__Work instructions__: Tally the lines below that contain "Display" and reply with only the tally.

Stored items:
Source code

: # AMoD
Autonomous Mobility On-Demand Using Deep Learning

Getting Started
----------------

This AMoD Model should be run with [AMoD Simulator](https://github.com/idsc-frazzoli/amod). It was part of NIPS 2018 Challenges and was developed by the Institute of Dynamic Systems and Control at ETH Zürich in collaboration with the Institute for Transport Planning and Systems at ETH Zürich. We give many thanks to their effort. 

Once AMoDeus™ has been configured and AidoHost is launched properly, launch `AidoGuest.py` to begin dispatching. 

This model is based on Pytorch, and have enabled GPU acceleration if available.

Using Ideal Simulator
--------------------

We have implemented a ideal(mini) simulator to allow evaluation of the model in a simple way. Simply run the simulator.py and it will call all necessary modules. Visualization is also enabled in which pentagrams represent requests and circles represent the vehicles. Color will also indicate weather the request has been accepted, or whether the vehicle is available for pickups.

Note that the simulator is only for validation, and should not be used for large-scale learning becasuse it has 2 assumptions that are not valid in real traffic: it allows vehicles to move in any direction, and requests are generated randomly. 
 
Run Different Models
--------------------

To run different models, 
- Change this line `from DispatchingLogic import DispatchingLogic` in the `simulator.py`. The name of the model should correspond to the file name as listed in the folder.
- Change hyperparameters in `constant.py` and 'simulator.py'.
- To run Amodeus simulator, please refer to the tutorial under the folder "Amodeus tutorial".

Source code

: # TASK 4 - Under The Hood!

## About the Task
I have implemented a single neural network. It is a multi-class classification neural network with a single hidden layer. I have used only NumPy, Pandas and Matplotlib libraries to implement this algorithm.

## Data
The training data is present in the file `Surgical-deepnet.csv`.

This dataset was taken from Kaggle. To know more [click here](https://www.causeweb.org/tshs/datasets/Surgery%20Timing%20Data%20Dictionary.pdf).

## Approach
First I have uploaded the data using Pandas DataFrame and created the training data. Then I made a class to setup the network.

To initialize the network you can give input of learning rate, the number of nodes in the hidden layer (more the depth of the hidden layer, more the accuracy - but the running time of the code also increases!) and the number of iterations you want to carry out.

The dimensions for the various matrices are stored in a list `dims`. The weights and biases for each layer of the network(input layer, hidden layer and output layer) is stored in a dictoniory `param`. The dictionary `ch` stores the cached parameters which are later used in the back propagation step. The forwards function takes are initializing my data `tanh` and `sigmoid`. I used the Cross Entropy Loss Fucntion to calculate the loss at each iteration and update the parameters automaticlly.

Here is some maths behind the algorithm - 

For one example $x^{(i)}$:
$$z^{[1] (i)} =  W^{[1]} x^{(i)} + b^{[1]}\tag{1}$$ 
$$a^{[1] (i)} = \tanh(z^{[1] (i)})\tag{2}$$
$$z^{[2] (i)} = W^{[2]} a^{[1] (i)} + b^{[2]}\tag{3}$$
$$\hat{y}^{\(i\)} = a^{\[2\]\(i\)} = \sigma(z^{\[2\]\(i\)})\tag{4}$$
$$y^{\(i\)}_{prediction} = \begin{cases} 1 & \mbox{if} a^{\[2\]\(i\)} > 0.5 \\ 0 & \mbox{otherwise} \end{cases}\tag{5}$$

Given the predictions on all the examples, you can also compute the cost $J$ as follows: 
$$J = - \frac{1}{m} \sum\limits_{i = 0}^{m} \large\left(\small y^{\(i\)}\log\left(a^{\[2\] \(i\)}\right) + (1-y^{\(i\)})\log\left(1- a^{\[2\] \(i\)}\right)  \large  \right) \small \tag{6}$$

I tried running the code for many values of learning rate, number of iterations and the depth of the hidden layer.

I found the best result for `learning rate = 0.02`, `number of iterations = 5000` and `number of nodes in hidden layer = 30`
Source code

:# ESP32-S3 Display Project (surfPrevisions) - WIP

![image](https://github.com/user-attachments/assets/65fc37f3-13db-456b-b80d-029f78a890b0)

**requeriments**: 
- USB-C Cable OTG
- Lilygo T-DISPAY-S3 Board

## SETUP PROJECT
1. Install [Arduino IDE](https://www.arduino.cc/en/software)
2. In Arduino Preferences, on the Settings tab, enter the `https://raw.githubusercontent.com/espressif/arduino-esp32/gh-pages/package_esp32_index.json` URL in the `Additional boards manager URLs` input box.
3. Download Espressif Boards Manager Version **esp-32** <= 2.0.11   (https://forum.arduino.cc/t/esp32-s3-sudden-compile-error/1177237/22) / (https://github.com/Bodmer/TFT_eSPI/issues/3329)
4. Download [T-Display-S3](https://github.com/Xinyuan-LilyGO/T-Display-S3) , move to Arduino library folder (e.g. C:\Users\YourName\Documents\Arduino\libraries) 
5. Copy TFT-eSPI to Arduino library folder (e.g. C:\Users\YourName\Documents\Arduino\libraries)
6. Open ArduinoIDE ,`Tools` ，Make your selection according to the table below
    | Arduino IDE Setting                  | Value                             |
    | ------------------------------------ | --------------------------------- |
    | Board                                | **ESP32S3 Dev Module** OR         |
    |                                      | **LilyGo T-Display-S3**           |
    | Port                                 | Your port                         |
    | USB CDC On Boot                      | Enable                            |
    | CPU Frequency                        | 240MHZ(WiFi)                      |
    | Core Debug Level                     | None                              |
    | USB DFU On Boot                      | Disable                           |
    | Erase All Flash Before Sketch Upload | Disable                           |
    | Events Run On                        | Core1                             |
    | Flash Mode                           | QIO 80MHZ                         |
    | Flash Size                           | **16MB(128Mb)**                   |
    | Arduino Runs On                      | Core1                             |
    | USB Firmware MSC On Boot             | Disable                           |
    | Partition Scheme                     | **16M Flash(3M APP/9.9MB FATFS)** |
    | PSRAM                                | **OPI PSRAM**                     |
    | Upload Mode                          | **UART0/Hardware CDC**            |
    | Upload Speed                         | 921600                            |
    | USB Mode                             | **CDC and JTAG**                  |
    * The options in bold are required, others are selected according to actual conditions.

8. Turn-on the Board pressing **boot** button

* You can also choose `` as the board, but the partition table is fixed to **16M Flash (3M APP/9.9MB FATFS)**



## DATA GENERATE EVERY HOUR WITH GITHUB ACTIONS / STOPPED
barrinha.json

__Task solution__: 3